Si Le bleu blanc rouge de mes cheveux s’ouvre sur la figure d’un père, ses gestes sûrs, sa parole rare et son corps épuisé, avant de basculer sur celui de sa fille, dont on découvre d’abord le reflet dans un miroir, occupée à coiffer son impressionnante coupe afro, c’est comme pour suggérer d’emblée ce qui unit les deux personnages, dont la relation sera durement questionnée par le film. Seyna a dix-sept ans, elle vient d’obtenir brillamment son bac et souhaite opter pour la nationalité française, ce qui signifie renoncer à la nationalité camerounaise. “C’est comme ça, c’est la loi, il faut choisir”, explique-t-elle à son petit frère. Toutefois, son père ne l’entend pas ainsi : cette naturalisation est pour lui l’insupportable rappel des humiliations passées : “Je ne donnerai pas ma fille à ce pays”, s’emporte-t-il.

Entre le désir absolu de la jeune fille d’être reconnue par le pays qu’elle aime et l’amertume du père pour qui ce sentiment d’appartenance est impossible, quelque chose de fort se noue. Mais le douloureux antagonisme générationnel n’est pas le seul combat de Josza Anjembe. Dans des scènes souvent courtes et nerveuses, la réalisatrice accompagne son personnage dans la poursuite de sa quête. Qu’elle soit au milieu d’une soirée ou dans la rue, la caméra semble vouloir l’isoler dans le champ, rendant compte de son désarroi latent et de la sensation vertigineuse d’abandon qui l’envahit. Même le son, bourdonnant, la coupe du reste du monde auquel brutalement elle a la sensation de ne plus appartenir.

Pourtant, si pour l’administration elle est “hors cadre” (au sens propre, son abondante chevelure n’étant pas compatible avec les normes strictes des photos d’identité), pour le film elle est bien au centre, guerrière tenace qui est prête à tout pour atteindre son but. À la violence symbolique de l’État, qui attend d’elle qu’elle rentre physiquement dans le moule de l’identité française au détriment de sa propre apparence, et donc métaphoriquement de ses origines, elle répond alors par la violence plus symbolique encore d’une quasi mutilation qui fait écho aux heures sombres de l’Histoire. Ce sacrifice final, renforcé par la bouleversante séquence de fin, dit à la fois l’indifférence d’un système tout puissant qui broie ses plus fidèles éléments et la détermination totale qui accompagne toute quête d’identité.

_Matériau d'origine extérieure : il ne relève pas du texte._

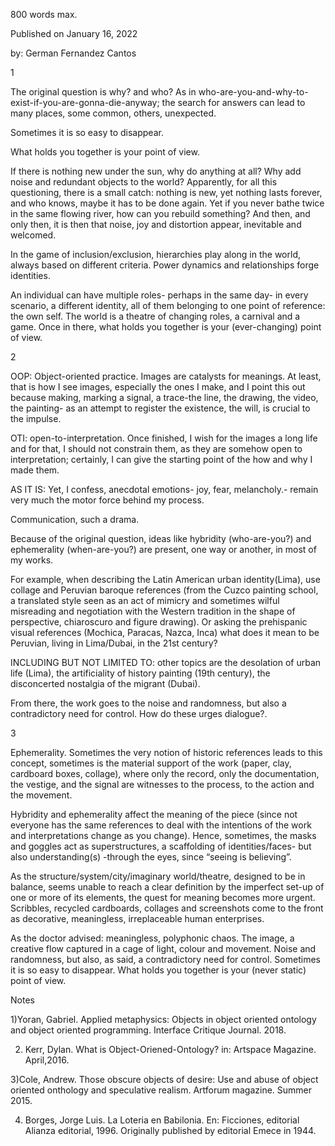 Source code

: 800 words max.

 Published on January 16, 2022


by: German Fernandez Cantos


1

The original question is why? and who? As in who-are-you-and-why-to-exist-if-you-are-gonna-die-anyway; the search for answers 
can lead to many places, some common, others, unexpected.

Sometimes it is so easy to disappear.

What holds you together is your point of view.

If there is nothing new under the sun, why do anything at all? Why add noise and redundant objects to the world? Apparently, for 
all this questioning, there is a small catch: nothing is new, yet nothing lasts forever, and who knows, maybe it has to be done 
again. Yet if you never bathe twice in the same flowing river, how can you rebuild something? And then, and only then, it is then 
that noise, joy and distortion appear, inevitable and welcomed.

In the game of inclusion/exclusion, hierarchies play along in the world, always based on different criteria. Power dynamics and 
relationships forge identities.

An individual can have multiple roles- perhaps in the same day- in every scenario, a different identity, all of them belonging 
to one point of reference: the own self. The world is a theatre of changing roles, a carnival and a game. Once in there, what 
holds you together is your (ever-changing) point of view.

2

OOP: Object-oriented practice. Images are catalysts for meanings. At least, that is how I see images, especially the ones 
I make, and I point this out because making, marking a signal, a trace-the line, the drawing, the video, the painting- as 
an attempt to register the existence, the will, is crucial to the impulse.

OTI: open-to-interpretation. Once finished, I wish for the images a long life and for that, I should not constrain them, 
as they are somehow open to interpretation; certainly, I can give the starting point of the how and why I made them.

AS IT IS: Yet, I confess, anecdotal emotions- joy, fear, melancholy.- remain very much the motor force behind my process.

Communication, such a drama.

Because of the original question, ideas like hybridity (who-are-you?) and ephemerality (when-are-you?) are present, one way or 
another, in most of my works.

For example, when describing the Latin American urban identity(Lima), use collage and Peruvian baroque references (from 
the Cuzco painting school, a translated style seen as an act of mimicry and sometimes wilful misreading and negotiation 
with the Western tradition in the shape of perspective, chiaroscuro and figure drawing). Or asking the prehispanic visual 
references (Mochica, Paracas, Nazca, Inca) what does it mean to be Peruvian, living in Lima/Dubai, in the 21st century?

INCLUDING BUT NOT LIMITED TO: other topics are the desolation of urban life (Lima), the artificiality of history painting 
(19th century), the disconcerted nostalgia of the migrant (Dubai).

From there, the work goes to the noise and randomness, but also a contradictory need for control. How do these urges dialogue?.

3

Ephemerality. Sometimes the very notion of historic references leads to this concept, sometimes is the material support 
of the work (paper, clay, cardboard boxes, collage), where only the record, only the documentation, the vestige, and the 
signal are witnesses to the process, to the action and the movement.

Hybridity and ephemerality affect the meaning of the piece (since not everyone has the same references to deal with the 
intentions of the work and interpretations change as you change). Hence, sometimes, the masks and goggles act as 
superstructures, a scaffolding of identities/faces- but also understanding(s) -through the eyes, since “seeing is believing”.

As the structure/system/city/imaginary world/theatre, designed to be in balance, seems unable to reach a clear definition 
by the imperfect set-up of one or more of its elements, the quest for meaning becomes more urgent. Scribbles, recycled 
cardboards, collages and screenshots come to the front as decorative, meaningless, irreplaceable human enterprises.

As the doctor advised: meaningless, polyphonic chaos. The image, a creative flow captured in a cage of light, colour and 
movement. Noise and randomness, but also, as said, a contradictory need for control. Sometimes it is so easy to disappear. 
What holds you together is your (never static) point of view.

Notes

1)Yoran, Gabriel. Applied metaphysics: Objects in object oriented ontology and object oriented programming. Interface Critique Journal. 2018.

2) Kerr, Dylan. What is Object-Oriened-Ontology? in: Artspace Magazine. April,2016.

3)Cole, Andrew. Those obscure objects of desire: Use and abuse of object oriented onthology and speculative realism. Artforum magazine. Summer 2015.

4) Borges, Jorge Luis. La Loteria en Babilonia. En: Ficciones, editorial Alianza editorial, 1996. Originally published by editorial Emece in 1944.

On pourra trouver la démonstration parfois épaisse, voire didactique, mais la sincérité de la réalisatrice, qui est partie d’une histoire intime pour élaborer ce récit de fiction, fait beaucoup dans l’indéniable force d’évocation du film. On reste évidemment saisi par ce qui s’avère a posteriori comme le face-à-face inévitablement déséquilibré entre une jeune fille pleine d’amour pour un pays et la machine froide et insensible qui prétend le représenter. Ce qui n’empêche pas un certain enthousiasme, aussi, face à l’impérieuse volonté du personnage féminin et au lien apaisé qui la relie finalement à son père, envers et contre tout.

Marie-Pauline Mollaret

Réalisation et scénario : Josza Anjembe. Image : Noé Bach. Montage : Clémence Diard. Son : Martin de Torcy, Arnaud Marten et Matthieu Langlet. Musique originale : Jan Visocky et Josza Anjembe. Interprétation : Grace Seri, Augustin Ruhabura, Ousmane Macalou et Mata Gabin. Production : Yukunkun Productions.